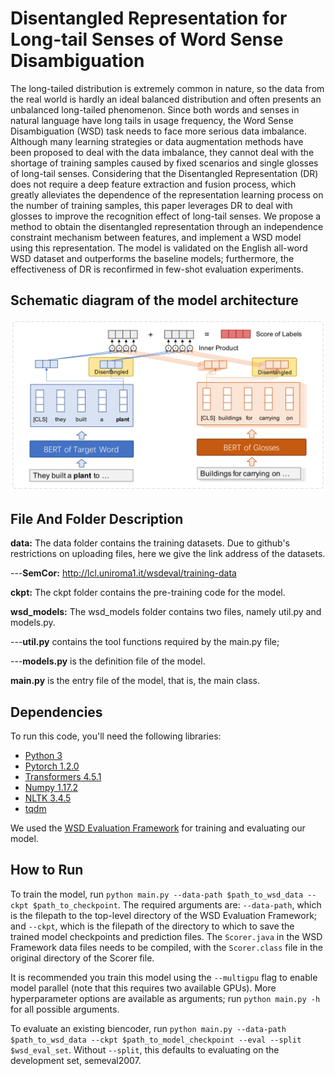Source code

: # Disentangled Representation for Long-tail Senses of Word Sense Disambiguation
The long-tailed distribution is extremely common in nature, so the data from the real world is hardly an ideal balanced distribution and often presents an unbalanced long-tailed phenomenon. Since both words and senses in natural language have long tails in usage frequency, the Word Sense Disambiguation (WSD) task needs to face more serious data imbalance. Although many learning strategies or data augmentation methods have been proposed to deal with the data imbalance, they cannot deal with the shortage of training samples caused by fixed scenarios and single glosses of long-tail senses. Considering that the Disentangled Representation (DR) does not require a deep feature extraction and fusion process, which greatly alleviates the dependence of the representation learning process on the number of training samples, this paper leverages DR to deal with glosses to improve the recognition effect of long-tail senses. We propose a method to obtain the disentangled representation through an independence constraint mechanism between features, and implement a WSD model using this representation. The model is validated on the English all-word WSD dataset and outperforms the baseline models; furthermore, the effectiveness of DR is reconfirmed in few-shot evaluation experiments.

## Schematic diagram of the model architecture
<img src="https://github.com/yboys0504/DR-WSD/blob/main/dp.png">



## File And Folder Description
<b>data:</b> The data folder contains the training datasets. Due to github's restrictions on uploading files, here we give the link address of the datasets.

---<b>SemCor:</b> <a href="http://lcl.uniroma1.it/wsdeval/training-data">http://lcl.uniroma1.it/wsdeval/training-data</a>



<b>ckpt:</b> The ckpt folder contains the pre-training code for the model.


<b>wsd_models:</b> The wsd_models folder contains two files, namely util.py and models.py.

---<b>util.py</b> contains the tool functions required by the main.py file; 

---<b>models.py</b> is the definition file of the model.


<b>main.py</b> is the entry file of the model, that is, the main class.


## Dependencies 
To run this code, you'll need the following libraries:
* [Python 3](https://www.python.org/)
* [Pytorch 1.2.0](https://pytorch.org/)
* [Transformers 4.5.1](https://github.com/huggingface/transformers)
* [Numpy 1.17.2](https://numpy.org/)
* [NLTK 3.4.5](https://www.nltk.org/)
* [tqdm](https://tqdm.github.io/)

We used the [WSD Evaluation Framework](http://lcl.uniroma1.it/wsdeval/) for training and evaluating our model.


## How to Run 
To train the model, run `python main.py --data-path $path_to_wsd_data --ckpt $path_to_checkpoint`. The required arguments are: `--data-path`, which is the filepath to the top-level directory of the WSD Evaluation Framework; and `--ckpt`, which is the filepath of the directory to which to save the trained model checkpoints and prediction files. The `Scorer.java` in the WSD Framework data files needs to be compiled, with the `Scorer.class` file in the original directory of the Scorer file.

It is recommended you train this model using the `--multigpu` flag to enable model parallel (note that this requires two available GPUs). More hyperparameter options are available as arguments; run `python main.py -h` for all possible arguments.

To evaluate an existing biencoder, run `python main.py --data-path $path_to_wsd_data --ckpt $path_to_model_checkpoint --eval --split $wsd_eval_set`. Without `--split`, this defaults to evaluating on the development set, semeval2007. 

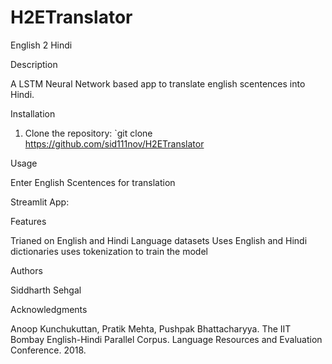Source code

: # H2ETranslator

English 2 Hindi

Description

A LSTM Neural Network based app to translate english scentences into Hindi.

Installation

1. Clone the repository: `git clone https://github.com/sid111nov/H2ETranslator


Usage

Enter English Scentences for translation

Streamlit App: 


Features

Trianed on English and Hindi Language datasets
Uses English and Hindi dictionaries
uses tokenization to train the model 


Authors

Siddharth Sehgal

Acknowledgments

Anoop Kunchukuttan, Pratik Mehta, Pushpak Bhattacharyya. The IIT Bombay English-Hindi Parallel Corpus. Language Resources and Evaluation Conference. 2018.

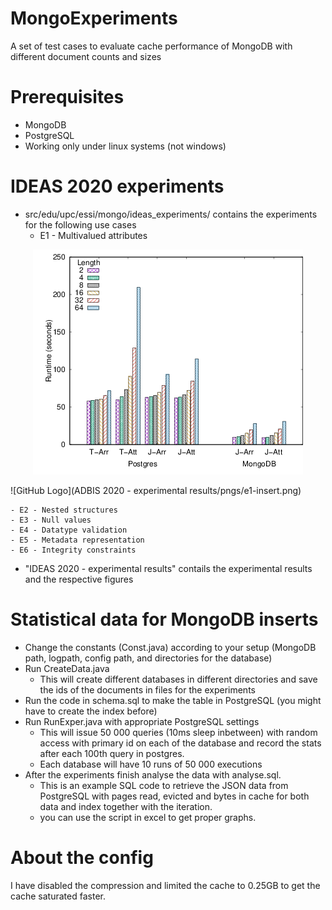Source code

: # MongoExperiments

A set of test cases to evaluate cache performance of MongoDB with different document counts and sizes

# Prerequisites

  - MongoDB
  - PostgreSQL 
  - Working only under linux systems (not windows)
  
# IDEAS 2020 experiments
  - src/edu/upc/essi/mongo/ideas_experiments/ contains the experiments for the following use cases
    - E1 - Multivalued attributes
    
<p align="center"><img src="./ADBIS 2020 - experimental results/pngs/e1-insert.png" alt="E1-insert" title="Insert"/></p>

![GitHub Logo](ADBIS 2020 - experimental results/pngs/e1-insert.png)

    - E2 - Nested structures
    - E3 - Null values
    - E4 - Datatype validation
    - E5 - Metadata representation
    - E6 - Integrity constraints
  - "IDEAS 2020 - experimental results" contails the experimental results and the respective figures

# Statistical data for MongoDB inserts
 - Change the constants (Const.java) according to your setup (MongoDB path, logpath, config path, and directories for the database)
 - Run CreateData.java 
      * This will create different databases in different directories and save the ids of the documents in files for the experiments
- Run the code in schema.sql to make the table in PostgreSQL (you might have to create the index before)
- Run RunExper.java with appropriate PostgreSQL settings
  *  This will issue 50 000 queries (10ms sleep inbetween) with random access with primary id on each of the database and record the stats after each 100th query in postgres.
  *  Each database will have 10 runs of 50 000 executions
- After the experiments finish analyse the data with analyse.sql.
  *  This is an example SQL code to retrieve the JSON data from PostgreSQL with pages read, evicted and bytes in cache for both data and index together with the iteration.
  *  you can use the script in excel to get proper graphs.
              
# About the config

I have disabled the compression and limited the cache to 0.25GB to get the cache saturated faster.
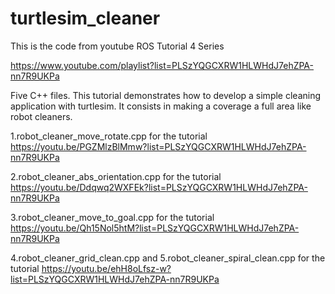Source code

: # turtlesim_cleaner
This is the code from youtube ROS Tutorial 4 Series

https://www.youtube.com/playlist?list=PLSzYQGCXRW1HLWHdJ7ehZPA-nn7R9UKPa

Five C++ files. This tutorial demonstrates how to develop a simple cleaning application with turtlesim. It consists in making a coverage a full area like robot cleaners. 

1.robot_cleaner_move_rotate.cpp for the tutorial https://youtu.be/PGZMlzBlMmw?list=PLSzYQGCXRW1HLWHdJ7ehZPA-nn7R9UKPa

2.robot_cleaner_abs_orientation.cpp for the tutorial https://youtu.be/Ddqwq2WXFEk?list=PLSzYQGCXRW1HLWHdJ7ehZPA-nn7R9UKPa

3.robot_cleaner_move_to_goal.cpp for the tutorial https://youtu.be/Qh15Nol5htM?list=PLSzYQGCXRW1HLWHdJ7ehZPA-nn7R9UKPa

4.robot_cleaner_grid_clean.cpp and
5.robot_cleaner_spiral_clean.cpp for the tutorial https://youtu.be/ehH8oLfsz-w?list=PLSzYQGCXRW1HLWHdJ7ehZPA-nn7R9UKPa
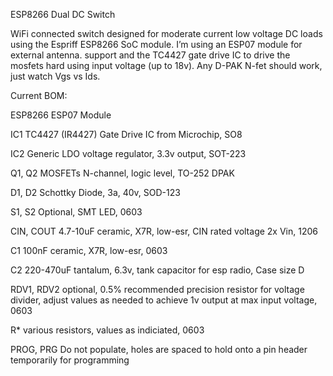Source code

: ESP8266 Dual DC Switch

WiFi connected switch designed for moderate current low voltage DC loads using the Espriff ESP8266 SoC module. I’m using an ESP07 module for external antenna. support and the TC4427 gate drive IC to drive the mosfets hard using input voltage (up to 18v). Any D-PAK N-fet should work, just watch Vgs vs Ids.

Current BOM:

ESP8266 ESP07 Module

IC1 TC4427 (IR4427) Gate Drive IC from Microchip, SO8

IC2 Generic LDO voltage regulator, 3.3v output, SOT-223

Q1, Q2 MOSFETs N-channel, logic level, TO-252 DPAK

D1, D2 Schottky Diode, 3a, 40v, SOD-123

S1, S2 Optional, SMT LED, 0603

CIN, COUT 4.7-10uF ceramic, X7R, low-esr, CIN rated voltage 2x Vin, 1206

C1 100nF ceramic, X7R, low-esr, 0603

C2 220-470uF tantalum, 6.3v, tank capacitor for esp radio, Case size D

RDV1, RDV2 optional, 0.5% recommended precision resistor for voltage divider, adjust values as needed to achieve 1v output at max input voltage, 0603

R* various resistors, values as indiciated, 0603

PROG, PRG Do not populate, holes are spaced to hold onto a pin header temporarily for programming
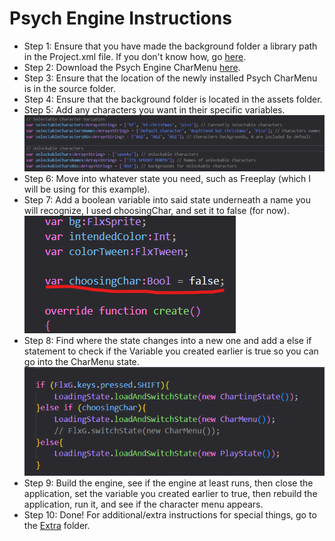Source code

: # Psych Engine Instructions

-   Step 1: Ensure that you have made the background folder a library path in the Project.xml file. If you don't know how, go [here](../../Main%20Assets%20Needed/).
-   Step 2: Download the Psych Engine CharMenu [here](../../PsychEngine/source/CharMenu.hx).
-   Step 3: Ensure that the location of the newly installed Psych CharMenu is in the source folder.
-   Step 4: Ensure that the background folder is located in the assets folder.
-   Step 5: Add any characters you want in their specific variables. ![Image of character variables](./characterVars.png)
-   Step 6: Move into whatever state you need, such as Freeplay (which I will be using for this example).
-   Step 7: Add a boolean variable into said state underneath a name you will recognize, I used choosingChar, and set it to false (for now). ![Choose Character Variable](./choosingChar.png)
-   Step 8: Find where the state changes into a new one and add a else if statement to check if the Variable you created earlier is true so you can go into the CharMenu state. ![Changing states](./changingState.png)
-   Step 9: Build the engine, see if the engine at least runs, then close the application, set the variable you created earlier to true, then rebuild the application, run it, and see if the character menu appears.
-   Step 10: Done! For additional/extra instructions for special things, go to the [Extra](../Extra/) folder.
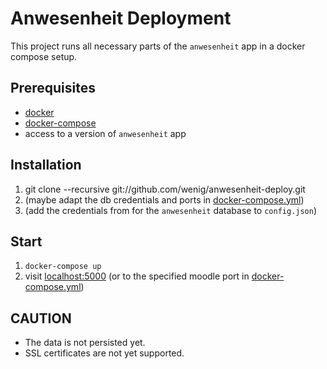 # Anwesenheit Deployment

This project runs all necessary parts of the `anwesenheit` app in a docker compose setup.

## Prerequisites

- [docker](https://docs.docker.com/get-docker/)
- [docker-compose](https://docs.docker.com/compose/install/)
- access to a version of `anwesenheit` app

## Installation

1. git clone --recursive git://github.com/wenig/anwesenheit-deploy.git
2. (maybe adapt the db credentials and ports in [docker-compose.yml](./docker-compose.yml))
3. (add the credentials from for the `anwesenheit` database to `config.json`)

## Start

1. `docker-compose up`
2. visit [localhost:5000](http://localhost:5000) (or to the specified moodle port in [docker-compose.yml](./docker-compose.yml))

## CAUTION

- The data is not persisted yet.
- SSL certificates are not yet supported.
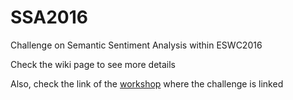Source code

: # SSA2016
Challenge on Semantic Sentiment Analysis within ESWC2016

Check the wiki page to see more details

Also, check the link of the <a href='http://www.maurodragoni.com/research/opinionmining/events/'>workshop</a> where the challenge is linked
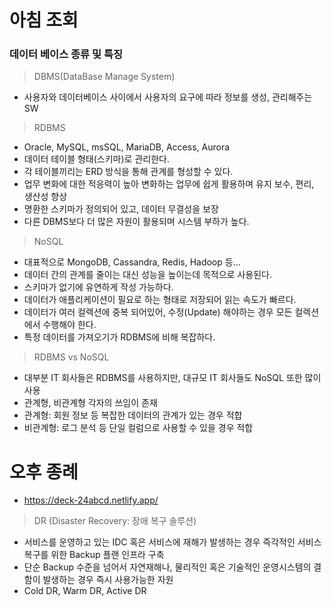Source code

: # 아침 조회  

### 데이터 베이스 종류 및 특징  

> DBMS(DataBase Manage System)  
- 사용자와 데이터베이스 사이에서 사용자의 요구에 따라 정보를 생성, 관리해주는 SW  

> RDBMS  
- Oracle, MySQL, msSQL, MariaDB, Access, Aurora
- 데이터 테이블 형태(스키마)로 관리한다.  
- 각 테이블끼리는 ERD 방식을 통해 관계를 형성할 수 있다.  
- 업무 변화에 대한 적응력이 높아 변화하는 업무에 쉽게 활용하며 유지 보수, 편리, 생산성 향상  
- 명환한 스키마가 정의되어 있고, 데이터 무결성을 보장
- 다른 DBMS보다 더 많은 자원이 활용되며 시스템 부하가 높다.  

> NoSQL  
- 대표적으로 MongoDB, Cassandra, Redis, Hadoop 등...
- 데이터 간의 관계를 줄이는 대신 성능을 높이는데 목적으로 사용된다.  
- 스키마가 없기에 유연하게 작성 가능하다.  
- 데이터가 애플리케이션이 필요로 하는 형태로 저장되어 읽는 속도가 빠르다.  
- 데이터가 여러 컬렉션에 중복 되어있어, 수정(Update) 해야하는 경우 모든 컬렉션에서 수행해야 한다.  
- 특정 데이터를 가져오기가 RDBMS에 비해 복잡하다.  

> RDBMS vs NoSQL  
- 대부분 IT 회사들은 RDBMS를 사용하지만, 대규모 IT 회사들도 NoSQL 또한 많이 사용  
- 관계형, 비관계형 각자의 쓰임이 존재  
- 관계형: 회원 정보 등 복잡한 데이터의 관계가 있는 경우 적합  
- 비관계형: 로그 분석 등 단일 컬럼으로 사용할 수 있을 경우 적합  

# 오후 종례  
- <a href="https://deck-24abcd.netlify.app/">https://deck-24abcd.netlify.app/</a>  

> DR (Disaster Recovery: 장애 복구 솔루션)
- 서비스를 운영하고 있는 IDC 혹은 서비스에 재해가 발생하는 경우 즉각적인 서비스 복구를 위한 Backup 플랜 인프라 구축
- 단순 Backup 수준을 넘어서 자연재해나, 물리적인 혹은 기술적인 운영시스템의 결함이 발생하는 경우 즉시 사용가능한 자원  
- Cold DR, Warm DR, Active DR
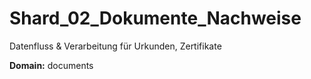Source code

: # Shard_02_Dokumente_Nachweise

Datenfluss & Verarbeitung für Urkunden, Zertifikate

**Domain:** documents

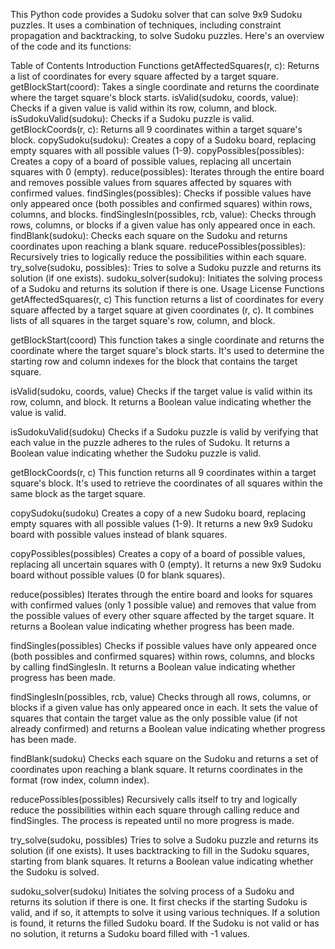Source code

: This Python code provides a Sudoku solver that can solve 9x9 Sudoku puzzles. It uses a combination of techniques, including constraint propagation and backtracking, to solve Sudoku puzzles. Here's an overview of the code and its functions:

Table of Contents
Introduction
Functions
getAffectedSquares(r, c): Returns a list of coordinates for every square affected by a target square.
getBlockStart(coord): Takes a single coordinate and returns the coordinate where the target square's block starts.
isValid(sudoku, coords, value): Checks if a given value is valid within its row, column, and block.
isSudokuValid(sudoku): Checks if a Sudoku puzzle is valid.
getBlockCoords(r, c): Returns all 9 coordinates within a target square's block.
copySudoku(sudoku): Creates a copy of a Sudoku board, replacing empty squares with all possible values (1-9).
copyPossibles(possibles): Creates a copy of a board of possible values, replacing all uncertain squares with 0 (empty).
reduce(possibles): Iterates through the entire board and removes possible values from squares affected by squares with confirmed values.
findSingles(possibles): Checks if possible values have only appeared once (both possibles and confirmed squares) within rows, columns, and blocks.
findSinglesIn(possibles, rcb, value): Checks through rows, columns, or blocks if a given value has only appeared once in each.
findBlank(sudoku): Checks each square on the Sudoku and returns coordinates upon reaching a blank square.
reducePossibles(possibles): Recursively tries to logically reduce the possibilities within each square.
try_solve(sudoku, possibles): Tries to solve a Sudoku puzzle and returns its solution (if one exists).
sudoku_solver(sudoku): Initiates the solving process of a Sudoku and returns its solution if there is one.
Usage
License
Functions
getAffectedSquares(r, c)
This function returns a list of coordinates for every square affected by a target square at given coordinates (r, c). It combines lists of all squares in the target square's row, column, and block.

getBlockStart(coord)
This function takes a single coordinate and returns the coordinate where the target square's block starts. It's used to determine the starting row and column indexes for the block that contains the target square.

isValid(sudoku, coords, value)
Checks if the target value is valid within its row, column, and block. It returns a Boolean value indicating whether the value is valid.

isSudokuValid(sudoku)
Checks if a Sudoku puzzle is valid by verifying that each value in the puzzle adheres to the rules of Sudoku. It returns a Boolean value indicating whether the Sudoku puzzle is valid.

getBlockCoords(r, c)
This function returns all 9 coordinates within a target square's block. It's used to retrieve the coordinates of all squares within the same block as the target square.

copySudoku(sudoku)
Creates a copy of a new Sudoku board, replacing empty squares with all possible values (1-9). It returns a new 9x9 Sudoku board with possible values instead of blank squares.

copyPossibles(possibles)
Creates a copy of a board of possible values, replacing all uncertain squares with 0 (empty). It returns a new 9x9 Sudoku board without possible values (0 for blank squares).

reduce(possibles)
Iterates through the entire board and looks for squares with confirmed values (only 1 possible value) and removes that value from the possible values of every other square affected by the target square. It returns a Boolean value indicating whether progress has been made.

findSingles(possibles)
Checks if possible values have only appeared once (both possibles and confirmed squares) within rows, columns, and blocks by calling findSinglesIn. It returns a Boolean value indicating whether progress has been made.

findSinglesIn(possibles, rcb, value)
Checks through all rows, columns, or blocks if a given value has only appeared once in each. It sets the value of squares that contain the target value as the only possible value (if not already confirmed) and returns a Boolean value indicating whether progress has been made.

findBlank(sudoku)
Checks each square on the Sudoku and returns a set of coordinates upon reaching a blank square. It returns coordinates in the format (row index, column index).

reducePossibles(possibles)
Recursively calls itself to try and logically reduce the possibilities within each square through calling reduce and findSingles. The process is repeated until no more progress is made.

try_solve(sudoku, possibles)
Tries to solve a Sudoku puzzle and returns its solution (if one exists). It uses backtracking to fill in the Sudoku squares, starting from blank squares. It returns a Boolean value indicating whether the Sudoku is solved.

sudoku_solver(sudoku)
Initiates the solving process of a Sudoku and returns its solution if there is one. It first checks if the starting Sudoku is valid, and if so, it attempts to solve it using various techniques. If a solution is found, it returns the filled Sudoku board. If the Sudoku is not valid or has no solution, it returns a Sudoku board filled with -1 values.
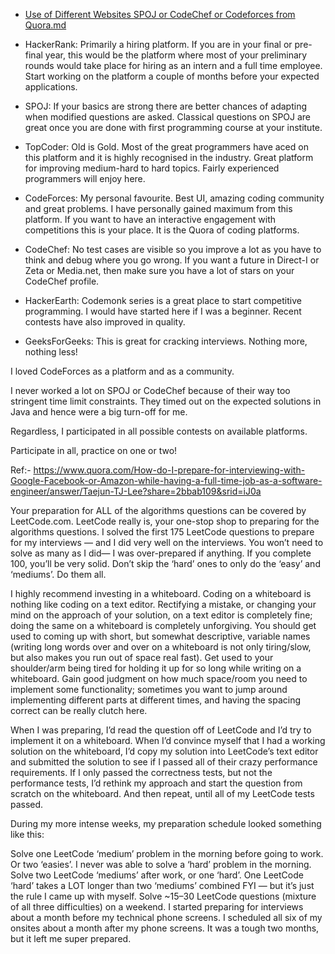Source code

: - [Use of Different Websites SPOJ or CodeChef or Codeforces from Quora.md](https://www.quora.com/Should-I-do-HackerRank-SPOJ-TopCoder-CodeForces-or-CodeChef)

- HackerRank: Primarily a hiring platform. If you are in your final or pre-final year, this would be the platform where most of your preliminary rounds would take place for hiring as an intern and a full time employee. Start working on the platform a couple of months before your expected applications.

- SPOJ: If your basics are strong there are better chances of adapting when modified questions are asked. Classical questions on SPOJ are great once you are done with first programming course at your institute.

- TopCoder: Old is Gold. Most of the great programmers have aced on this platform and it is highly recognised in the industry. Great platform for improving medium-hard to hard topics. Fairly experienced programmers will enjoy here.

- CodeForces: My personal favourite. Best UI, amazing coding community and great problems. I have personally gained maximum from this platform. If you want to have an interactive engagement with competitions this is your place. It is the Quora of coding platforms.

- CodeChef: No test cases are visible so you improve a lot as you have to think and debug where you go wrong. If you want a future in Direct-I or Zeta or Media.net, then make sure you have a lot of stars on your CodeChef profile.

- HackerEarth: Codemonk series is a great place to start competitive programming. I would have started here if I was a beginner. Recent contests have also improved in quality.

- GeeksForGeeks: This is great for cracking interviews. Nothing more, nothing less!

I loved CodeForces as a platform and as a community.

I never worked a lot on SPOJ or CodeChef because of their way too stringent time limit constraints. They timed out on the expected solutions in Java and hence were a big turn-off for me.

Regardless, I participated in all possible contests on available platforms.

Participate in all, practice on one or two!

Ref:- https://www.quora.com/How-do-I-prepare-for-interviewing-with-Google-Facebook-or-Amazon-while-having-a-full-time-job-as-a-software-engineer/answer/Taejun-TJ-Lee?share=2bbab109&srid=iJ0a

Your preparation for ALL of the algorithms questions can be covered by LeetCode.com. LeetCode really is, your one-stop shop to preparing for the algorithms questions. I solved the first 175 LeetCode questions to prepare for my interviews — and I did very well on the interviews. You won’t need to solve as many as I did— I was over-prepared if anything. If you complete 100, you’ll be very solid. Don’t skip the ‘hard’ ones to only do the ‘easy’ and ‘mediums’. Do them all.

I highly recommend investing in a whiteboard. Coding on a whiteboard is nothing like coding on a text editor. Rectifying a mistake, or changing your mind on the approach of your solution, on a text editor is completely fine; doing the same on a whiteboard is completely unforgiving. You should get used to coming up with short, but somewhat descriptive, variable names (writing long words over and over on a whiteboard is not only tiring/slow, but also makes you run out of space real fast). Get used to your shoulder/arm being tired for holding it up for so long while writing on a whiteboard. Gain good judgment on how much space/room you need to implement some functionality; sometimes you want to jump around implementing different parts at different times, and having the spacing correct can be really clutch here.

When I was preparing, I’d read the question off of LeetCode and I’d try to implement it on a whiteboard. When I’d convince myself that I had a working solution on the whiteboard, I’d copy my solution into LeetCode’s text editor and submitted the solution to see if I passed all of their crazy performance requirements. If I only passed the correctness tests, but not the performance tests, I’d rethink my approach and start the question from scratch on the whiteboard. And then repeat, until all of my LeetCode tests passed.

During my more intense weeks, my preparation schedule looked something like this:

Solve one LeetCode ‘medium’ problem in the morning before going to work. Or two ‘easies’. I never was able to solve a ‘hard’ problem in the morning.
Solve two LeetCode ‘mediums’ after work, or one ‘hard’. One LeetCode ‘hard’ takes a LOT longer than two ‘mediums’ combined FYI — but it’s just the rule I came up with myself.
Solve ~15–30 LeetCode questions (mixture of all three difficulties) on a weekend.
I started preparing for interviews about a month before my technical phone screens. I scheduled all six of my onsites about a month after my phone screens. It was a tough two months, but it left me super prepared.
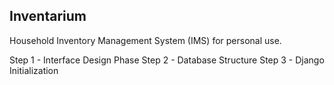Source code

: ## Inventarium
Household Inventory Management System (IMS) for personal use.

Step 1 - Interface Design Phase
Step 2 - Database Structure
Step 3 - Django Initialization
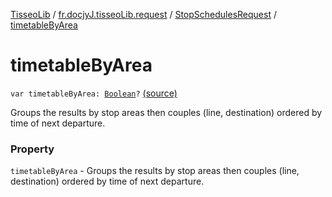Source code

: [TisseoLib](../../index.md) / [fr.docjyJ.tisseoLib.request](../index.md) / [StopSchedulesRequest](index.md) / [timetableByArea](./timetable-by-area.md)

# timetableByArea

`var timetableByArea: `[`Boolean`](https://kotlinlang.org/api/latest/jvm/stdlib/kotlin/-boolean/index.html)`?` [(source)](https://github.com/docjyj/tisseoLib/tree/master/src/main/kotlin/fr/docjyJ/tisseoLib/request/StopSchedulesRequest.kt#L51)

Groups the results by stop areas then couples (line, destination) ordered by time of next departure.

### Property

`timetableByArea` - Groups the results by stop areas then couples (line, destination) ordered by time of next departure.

- _Work order_: Scan the material for the string "MongoDB". Copy each line where it appears.

- _Written response_:
A set of test cases to evaluate cache performance of MongoDB with different document counts and sizes
  - MongoDB
# Statistical data for MongoDB inserts
 - Change the constants (Const.java) according to your setup (MongoDB path, logpath, config path, and directories for the database)
- 대표적으로 MongoDB, Cassandra, Redis, Hadoop 등...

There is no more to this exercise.